**Work request:** Skip all pictures, then copy the lines from the start of the data through the line with "## Security Considerations", keeping both ends.

━━━━━━━━━━

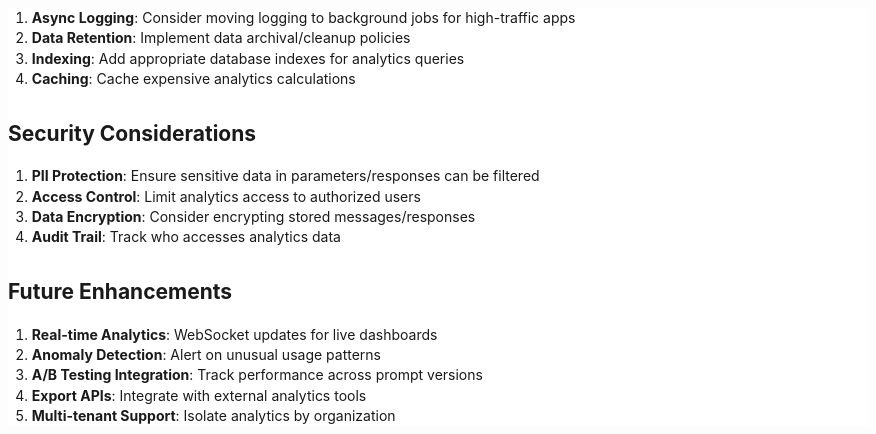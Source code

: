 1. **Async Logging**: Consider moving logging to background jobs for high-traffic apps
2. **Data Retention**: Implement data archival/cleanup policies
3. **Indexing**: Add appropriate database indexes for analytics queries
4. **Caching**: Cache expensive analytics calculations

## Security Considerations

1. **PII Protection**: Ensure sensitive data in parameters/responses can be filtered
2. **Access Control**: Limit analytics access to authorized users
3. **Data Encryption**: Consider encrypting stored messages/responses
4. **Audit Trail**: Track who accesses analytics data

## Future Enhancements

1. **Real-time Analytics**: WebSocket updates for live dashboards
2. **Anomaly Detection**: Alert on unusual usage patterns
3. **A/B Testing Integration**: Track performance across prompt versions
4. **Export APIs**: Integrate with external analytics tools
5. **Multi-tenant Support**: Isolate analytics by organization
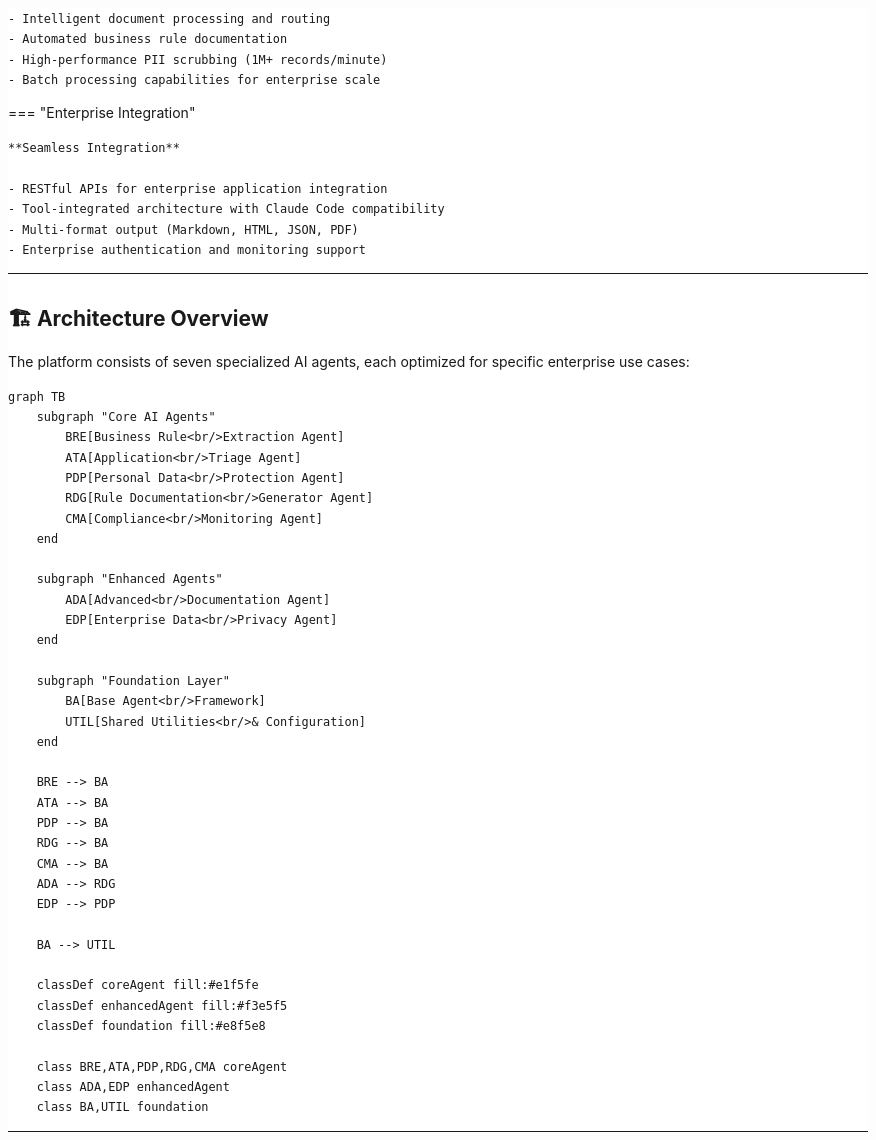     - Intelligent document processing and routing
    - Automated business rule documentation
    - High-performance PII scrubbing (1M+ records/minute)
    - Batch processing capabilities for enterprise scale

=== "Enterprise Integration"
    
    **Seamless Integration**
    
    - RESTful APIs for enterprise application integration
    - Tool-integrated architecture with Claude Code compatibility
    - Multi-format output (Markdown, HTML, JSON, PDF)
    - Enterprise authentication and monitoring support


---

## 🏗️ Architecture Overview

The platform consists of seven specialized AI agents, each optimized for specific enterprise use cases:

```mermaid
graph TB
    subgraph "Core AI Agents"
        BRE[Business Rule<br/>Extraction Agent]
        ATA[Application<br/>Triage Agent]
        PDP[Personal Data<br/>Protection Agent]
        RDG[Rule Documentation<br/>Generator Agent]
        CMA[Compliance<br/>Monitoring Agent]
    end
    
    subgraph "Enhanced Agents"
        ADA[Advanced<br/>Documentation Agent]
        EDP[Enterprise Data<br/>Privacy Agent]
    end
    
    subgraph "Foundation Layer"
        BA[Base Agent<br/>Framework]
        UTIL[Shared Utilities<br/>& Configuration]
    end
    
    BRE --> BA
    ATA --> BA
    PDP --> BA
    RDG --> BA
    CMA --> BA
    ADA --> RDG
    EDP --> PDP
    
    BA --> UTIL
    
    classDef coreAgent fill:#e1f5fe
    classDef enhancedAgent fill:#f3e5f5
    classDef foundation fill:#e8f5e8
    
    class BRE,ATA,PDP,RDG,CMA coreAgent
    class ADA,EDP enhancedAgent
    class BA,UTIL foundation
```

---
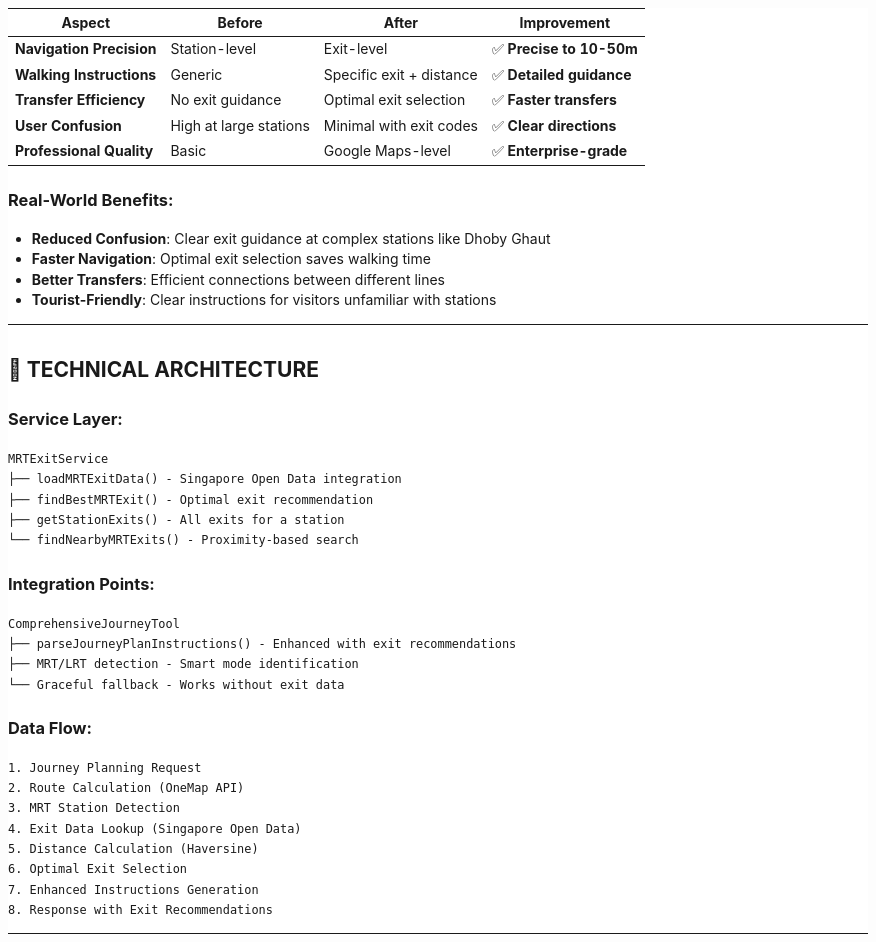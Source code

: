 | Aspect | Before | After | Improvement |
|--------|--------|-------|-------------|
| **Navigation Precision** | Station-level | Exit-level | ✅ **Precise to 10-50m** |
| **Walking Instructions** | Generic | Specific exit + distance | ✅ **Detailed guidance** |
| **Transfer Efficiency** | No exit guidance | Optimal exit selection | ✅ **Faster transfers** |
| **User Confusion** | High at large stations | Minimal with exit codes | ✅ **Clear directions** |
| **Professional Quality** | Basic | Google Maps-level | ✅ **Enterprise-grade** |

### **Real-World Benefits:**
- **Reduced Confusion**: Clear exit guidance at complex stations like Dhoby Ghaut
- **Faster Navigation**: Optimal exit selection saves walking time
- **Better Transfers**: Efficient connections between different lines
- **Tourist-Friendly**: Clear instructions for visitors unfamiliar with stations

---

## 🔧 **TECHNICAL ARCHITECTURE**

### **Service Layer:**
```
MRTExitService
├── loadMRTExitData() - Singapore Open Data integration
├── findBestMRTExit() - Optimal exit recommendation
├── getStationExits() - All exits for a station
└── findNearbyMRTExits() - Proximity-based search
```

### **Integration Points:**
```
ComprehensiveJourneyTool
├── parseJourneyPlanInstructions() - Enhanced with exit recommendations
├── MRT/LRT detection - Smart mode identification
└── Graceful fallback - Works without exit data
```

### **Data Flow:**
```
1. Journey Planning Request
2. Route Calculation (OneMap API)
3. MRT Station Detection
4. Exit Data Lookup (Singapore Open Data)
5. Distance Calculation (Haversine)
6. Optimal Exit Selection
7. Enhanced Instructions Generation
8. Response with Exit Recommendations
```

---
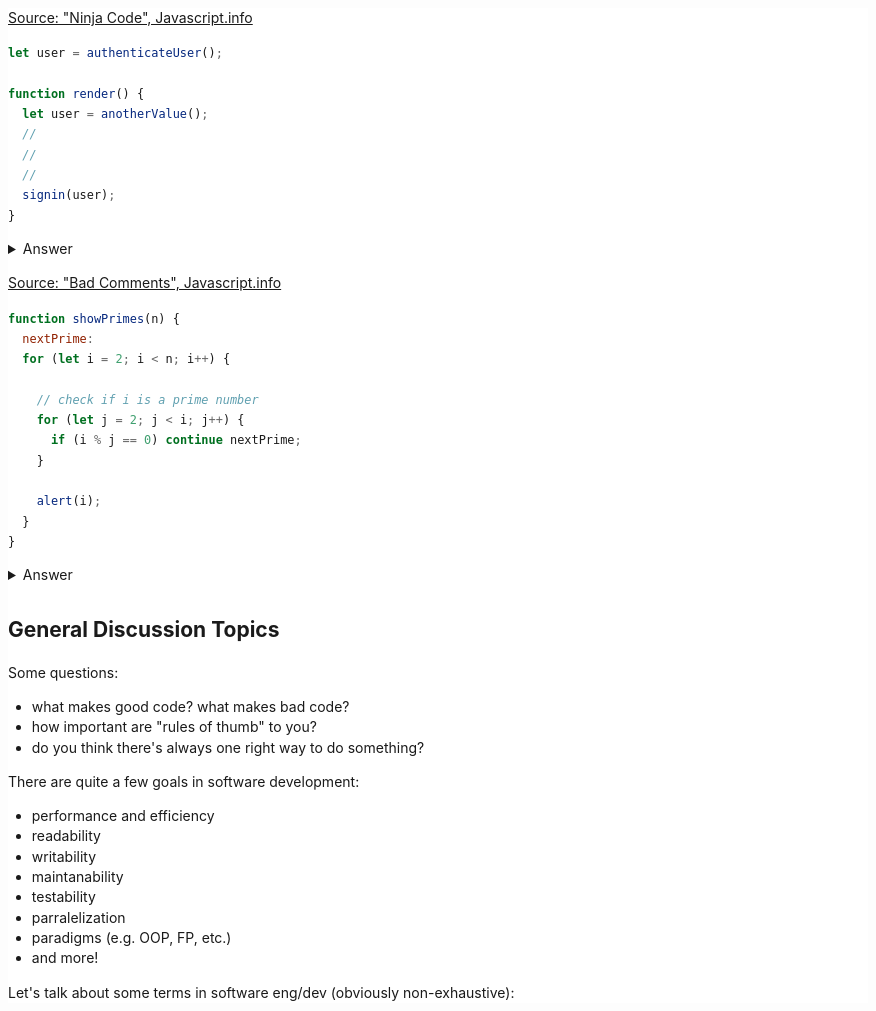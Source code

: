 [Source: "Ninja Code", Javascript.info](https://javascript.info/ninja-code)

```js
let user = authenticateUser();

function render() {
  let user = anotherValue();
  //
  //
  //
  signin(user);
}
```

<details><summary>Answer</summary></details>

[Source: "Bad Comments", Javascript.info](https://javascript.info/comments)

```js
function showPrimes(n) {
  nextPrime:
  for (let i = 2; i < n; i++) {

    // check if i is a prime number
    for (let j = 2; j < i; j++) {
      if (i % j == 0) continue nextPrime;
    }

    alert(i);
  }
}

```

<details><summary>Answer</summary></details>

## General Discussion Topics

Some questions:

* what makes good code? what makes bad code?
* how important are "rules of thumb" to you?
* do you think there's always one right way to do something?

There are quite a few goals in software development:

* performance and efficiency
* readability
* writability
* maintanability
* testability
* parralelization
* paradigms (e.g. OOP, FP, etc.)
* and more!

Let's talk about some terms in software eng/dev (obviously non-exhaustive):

━━━━━━━━━━

**Result of the task:**
Source code

: 1. **Async Logging**: Consider moving logging to background jobs for high-traffic apps
2. **Data Retention**: Implement data archival/cleanup policies
3. **Indexing**: Add appropriate database indexes for analytics queries
4. **Caching**: Cache expensive analytics calculations

## Security Considerations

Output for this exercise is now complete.